ツラろう

掃除機中のハウスダストと「フローリング」と「カーペット」

慢性的な鼻炎や後鼻漏の原因になる室内のハウスダスト。

布団の中に潜り込んでいるものも重要ですが、より直接的に人体に影響があるのが浮遊しているハウスダストです。

この記事では掃除をした時に、フローリングの床とカーペットの床のどちらが浮遊ハウスダストを発生させるのかという点について、論文を引用しつつ書いてみたいと思います。

論文の書誌情報

論文に関する情報です。2007年なので、この記事をご覧の時点では確実に過去の話であることを念頭に置いてください。

フローリングとカーペットを掃除した際のハウスダスト

早速ですが本題に。

フローリングの床とカーペットの床に掃除機を掛けた後、床と空中のハウスダストをエアポンプで捕獲して調査した結果が以下の部分です。

カーペットより得られたDer1量はフローリングよりも有意に多かったにも関わらず,空中Der1量は,カーペットを掃除機がけした時とフローリングを掃除機がけした時の間に有意差は認められなかった。

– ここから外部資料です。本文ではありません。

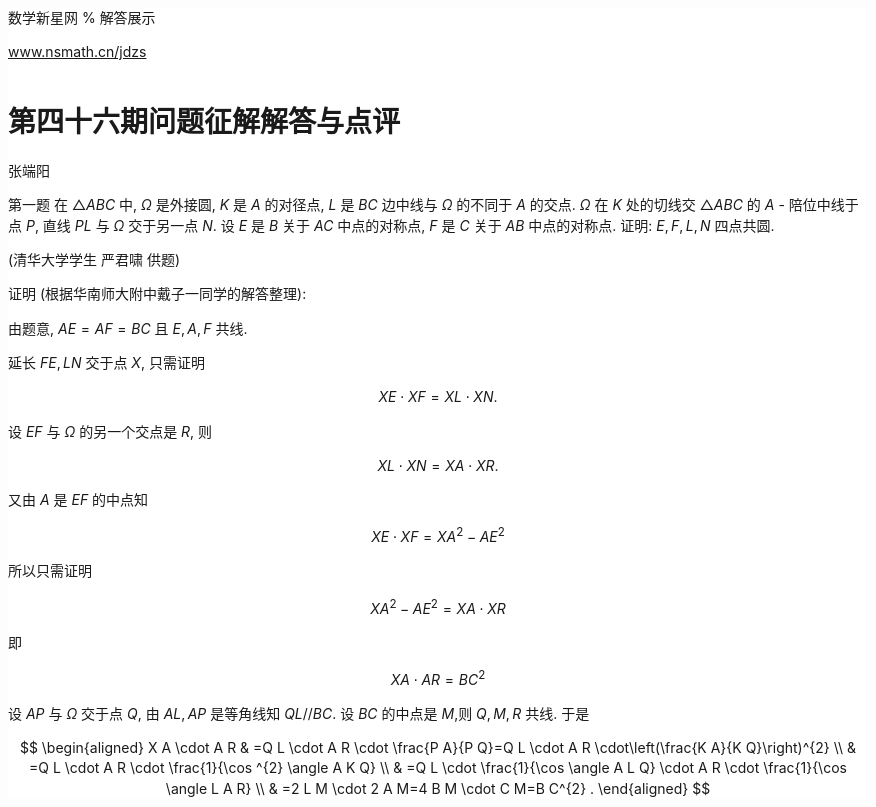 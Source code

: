 数学新星网 $\%$ 解答展示

www.nsmath.cn/jdzs

# 第四十六期问题征解解答与点评 

张端阳

第一题 在 $\triangle A B C$ 中, $\Omega$ 是外接圆, $K$ 是 $A$ 的对径点, $L$ 是 $B C$ 边中线与 $\Omega$ 的不同于 $A$ 的交点. $\Omega$ 在 $K$ 处的切线交 $\triangle A B C$ 的 $A$ - 陪位中线于点 $P$, 直线 $P L$ 与 $\Omega$ 交于另一点 $N$. 设 $E$ 是 $B$ 关于 $A C$ 中点的对称点, $F$ 是 $C$ 关于 $A B$ 中点的对称点. 证明: $E, F, L, N$ 四点共圆.

(清华大学学生 严君啸 供题)

证明 (根据华南师大附中戴子一同学的解答整理):



由题意, $A E=A F=B C$ 且 $E, A, F$ 共线.

延长 $F E, L N$ 交于点 $X$, 只需证明

$$
X E \cdot X F=X L \cdot X N \text {. }
$$

设 $E F$ 与 $\Omega$ 的另一个交点是 $R$, 则

$$
X L \cdot X N=X A \cdot X R .
$$

又由 $A$ 是 $E F$ 的中点知

$$
X E \cdot X F=X A^{2}-A E^{2}
$$

所以只需证明

$$
X A^{2}-A E^{2}=X A \cdot X R
$$

即

$$
X A \cdot A R=B C^{2}
$$

设 $A P$ 与 $\Omega$ 交于点 $Q$, 由 $A L, A P$ 是等角线知 $Q L / / B C$. 设 $B C$ 的中点是 $M$,则 $Q, M, R$ 共线. 于是

$$
\begin{aligned}
X A \cdot A R & =Q L \cdot A R \cdot \frac{P A}{P Q}=Q L \cdot A R \cdot\left(\frac{K A}{K Q}\right)^{2} \\
& =Q L \cdot A R \cdot \frac{1}{\cos ^{2} \angle A K Q} \\
& =Q L \cdot \frac{1}{\cos \angle A L Q} \cdot A R \cdot \frac{1}{\cos \angle L A R} \\
& =2 L M \cdot 2 A M=4 B M \cdot C M=B C^{2} .
\end{aligned}
$$
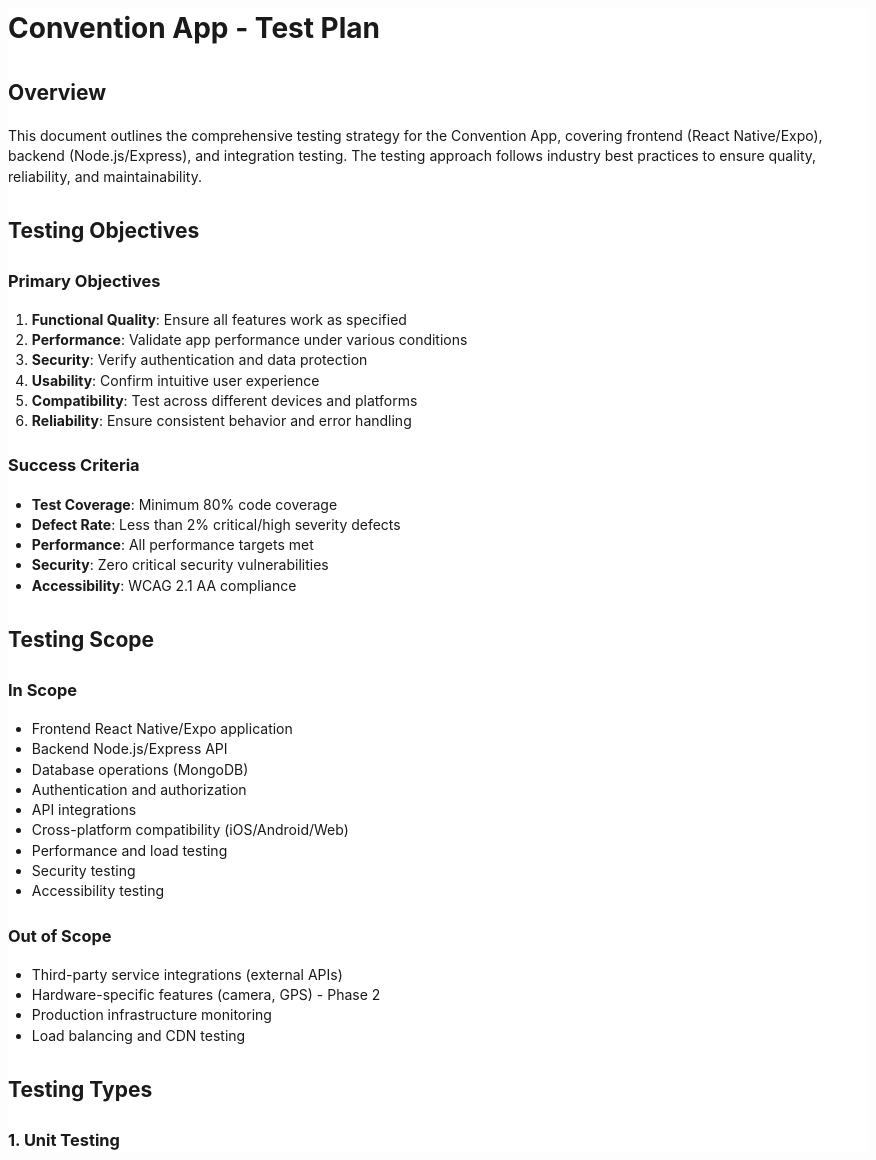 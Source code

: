 # Convention App - Test Plan

## Overview

This document outlines the comprehensive testing strategy for the Convention App, covering frontend (React Native/Expo), backend (Node.js/Express), and integration testing. The testing approach follows industry best practices to ensure quality, reliability, and maintainability.

## Testing Objectives

### Primary Objectives
1. **Functional Quality**: Ensure all features work as specified
2. **Performance**: Validate app performance under various conditions
3. **Security**: Verify authentication and data protection
4. **Usability**: Confirm intuitive user experience
5. **Compatibility**: Test across different devices and platforms
6. **Reliability**: Ensure consistent behavior and error handling

### Success Criteria
- **Test Coverage**: Minimum 80% code coverage
- **Defect Rate**: Less than 2% critical/high severity defects
- **Performance**: All performance targets met
- **Security**: Zero critical security vulnerabilities
- **Accessibility**: WCAG 2.1 AA compliance

## Testing Scope

### In Scope
- Frontend React Native/Expo application
- Backend Node.js/Express API
- Database operations (MongoDB)
- Authentication and authorization
- API integrations
- Cross-platform compatibility (iOS/Android/Web)
- Performance and load testing
- Security testing
- Accessibility testing

### Out of Scope
- Third-party service integrations (external APIs)
- Hardware-specific features (camera, GPS) - Phase 2
- Production infrastructure monitoring
- Load balancing and CDN testing

## Testing Types

### 1. Unit Testing
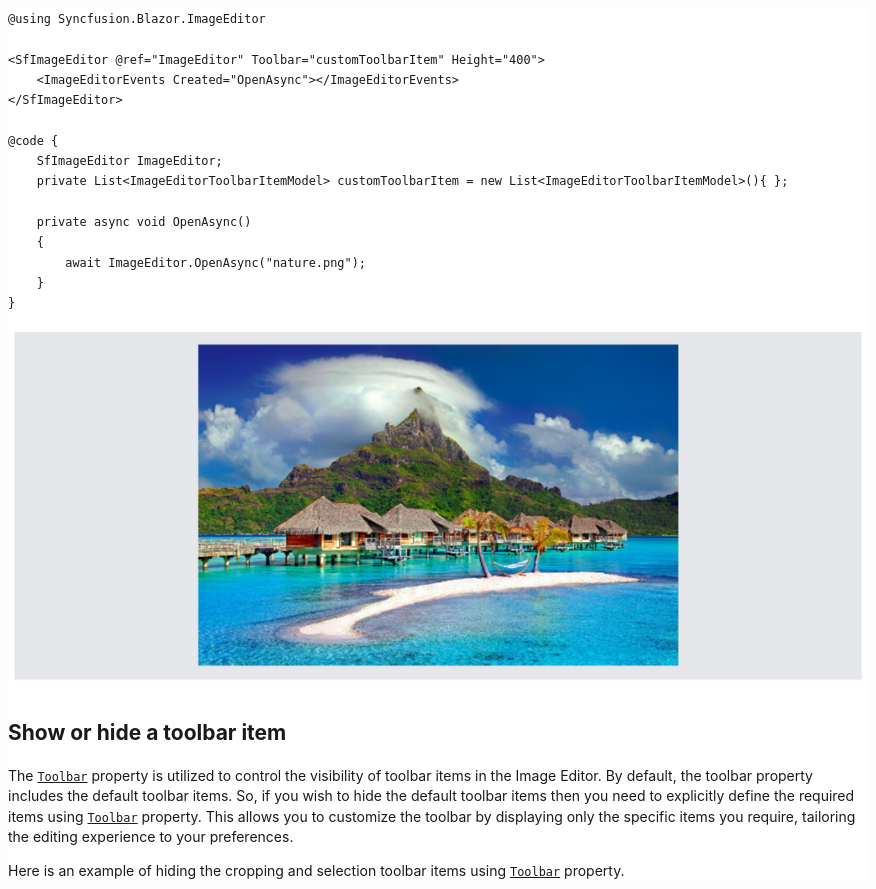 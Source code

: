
 ```cshtml
@using Syncfusion.Blazor.ImageEditor

<SfImageEditor @ref="ImageEditor" Toolbar="customToolbarItem" Height="400">
    <ImageEditorEvents Created="OpenAsync"></ImageEditorEvents>
</SfImageEditor>

@code {
    SfImageEditor ImageEditor;
    private List<ImageEditorToolbarItemModel> customToolbarItem = new List<ImageEditorToolbarItemModel>(){ };

    private async void OpenAsync()
    {
        await ImageEditor.OpenAsync("nature.png");
    }
}
```

![Blazor Image Editor with Hide a Toolbar](./images/blazor-image-editor-hide-toolbar.png)

## Show or hide a toolbar item

The [`Toolbar`](https://help.syncfusion.com/cr/blazor/Syncfusion.Blazor.ImageEditor.SfImageEditor.html#Syncfusion_Blazor_ImageEditor_SfImageEditor_Toolbar) property is utilized to control the visibility of toolbar items in the Image Editor. By default, the toolbar property includes the default toolbar items. So, if you wish to hide the default toolbar items then you need to explicitly define the required items using [`Toolbar`](https://help.syncfusion.com/cr/blazor/Syncfusion.Blazor.ImageEditor.SfImageEditor.html#Syncfusion_Blazor_ImageEditor_SfImageEditor_Toolbar) property. This allows you to customize the toolbar by displaying only the specific items you require, tailoring the editing experience to your preferences. 

Here is an example of hiding the cropping and selection toolbar items using [`Toolbar`](https://help.syncfusion.com/cr/blazor/Syncfusion.Blazor.ImageEditor.SfImageEditor.html#Syncfusion_Blazor_ImageEditor_SfImageEditor_Toolbar) property.
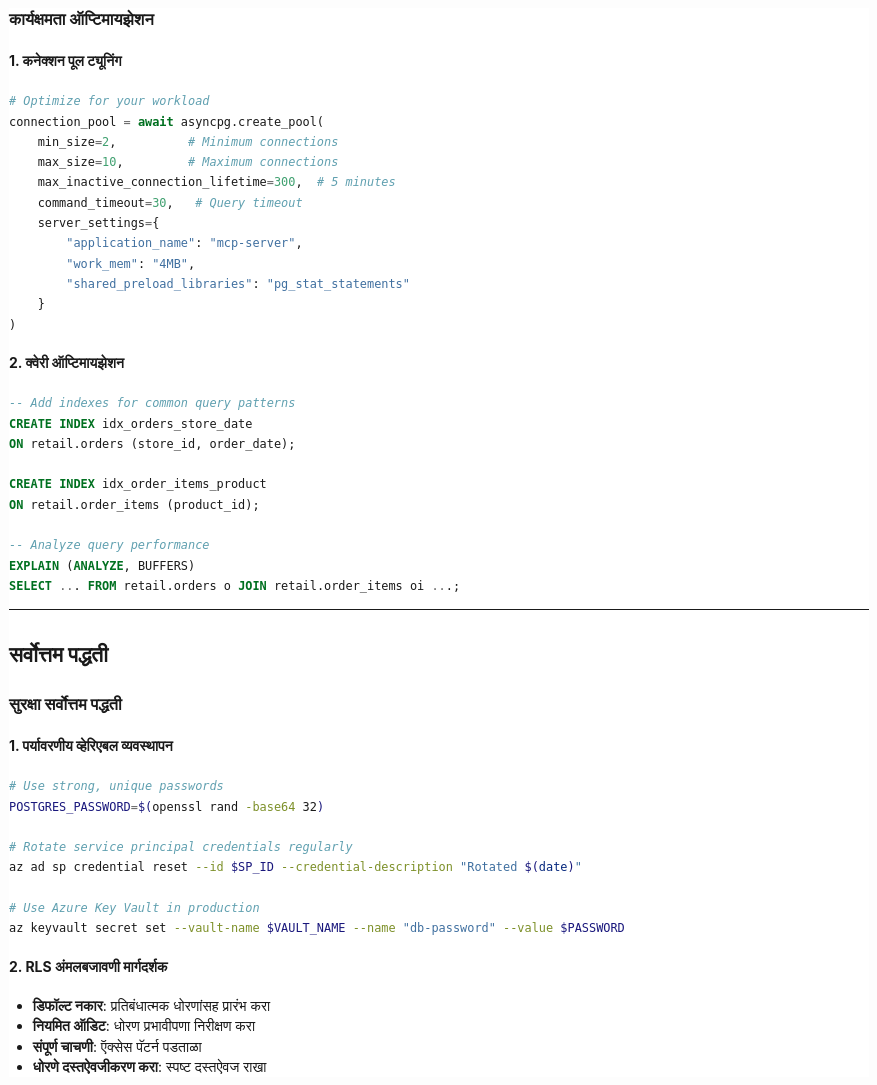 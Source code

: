 ### कार्यक्षमता ऑप्टिमायझेशन

#### 1. **कनेक्शन पूल ट्यूनिंग**
```python
# Optimize for your workload
connection_pool = await asyncpg.create_pool(
    min_size=2,          # Minimum connections
    max_size=10,         # Maximum connections  
    max_inactive_connection_lifetime=300,  # 5 minutes
    command_timeout=30,   # Query timeout
    server_settings={
        "application_name": "mcp-server",
        "work_mem": "4MB",
        "shared_preload_libraries": "pg_stat_statements"
    }
)
```

#### 2. **क्वेरी ऑप्टिमायझेशन**
```sql
-- Add indexes for common query patterns
CREATE INDEX idx_orders_store_date 
ON retail.orders (store_id, order_date);

CREATE INDEX idx_order_items_product 
ON retail.order_items (product_id);

-- Analyze query performance
EXPLAIN (ANALYZE, BUFFERS) 
SELECT ... FROM retail.orders o JOIN retail.order_items oi ...;
```

---

## सर्वोत्तम पद्धती

### सुरक्षा सर्वोत्तम पद्धती

#### 1. **पर्यावरणीय व्हेरिएबल व्यवस्थापन**
```bash
# Use strong, unique passwords
POSTGRES_PASSWORD=$(openssl rand -base64 32)

# Rotate service principal credentials regularly
az ad sp credential reset --id $SP_ID --credential-description "Rotated $(date)"

# Use Azure Key Vault in production
az keyvault secret set --vault-name $VAULT_NAME --name "db-password" --value $PASSWORD
```

#### 2. **RLS अंमलबजावणी मार्गदर्शक**
- **डिफॉल्ट नकार**: प्रतिबंधात्मक धोरणांसह प्रारंभ करा
- **नियमित ऑडिट**: धोरण प्रभावीपणा निरीक्षण करा
- **संपूर्ण चाचणी**: ऍक्सेस पॅटर्न पडताळा
- **धोरणे दस्तऐवजीकरण करा**: स्पष्ट दस्तऐवज राखा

つまり、掃除機掛け時の床に存在するハウスダストはカーペットの方が多いのですが、空気中ではフローリングもカーペットもそれほど変りがないということです。

論文でも以下のように書かれています。

フローリングではカーペットに比較して床面に堆積したダストが舞い上がりやすく,ダスト吸入に併うアレルギー症状を誘発する可能性がある。

確かに、フローリングはカーペットのようにホコリを絡ませたりできませんから、空気が動くだけで多くが舞い上がるのは頷けます。 頷けますが、カーペットと同等とは…。掃除機掛けの際は、換気をしつつマスクが必須かもしれません。

ワイパーが有効 論文では、フローリングの掃除ではワイパーが有効であると書いています。

一方,フローリング用ワイパーによる掃除では,掃除機がけに比べて発塵量は少なかった。

そこでさらにプローリング用ワイパーによる清掃を調べるため,高野らは清掃後の床面に沈降したハウスダストを回収し,Der1を定量した13)。

ワイパー用シートには湿式タイプを用い,掃除機がけの前に使用するとともに,ダニアレルゲンの抗原性を低減するセルロース誘導体水溶液を含浸させた。

この湿式ワイパーを用いた清掃では,通常の掃除機がけに比べて清掃2時間後の床面上のアレルゲン量は有意に少なかった。

掃除機のように排気の影響がないのが大きいのでしょう。

また、掃除機では不可能な薬剤の塗布も可能であり、論文では「ダニアレルゲンの抗原性を低減するセルロース誘導体水溶液」をしみ込ませたことで更に効果を上げた模様です。

ただ、掃除といいますか人が動けば空気が動きます。これだけで非常に微細なハウスダストは床から空中に舞い上がってしまいます。

その点はワイパーだろうとなんだろうと、どうにもなりません。

掃除機選びの注意点

ハウスダスト対策の掃除といえば排気のクリーンさがうりでしょうが、排気がどれほどきれいでも床上に積もるハウスダストを巻き上げることに違いはありません。

こうなると、排気のクリーンさに加えて排気自体が少ないものを探すしかありません。が、排気のでない掃除機などありませんし、諦めが肝要に思えます。

掃除機の性能も大切ですが、できるだけ換気して室内に浮遊するハウスダストを外に流しだすのがよいのかもしれません。 または、高性能な集塵機(空気清浄機ぐらいした思いつきませんが)でを用いるぐらいでしょうか…。

いずれにせよ、掃除機中には確実にハウスダストが舞い上がっている点に留意する必要はあります。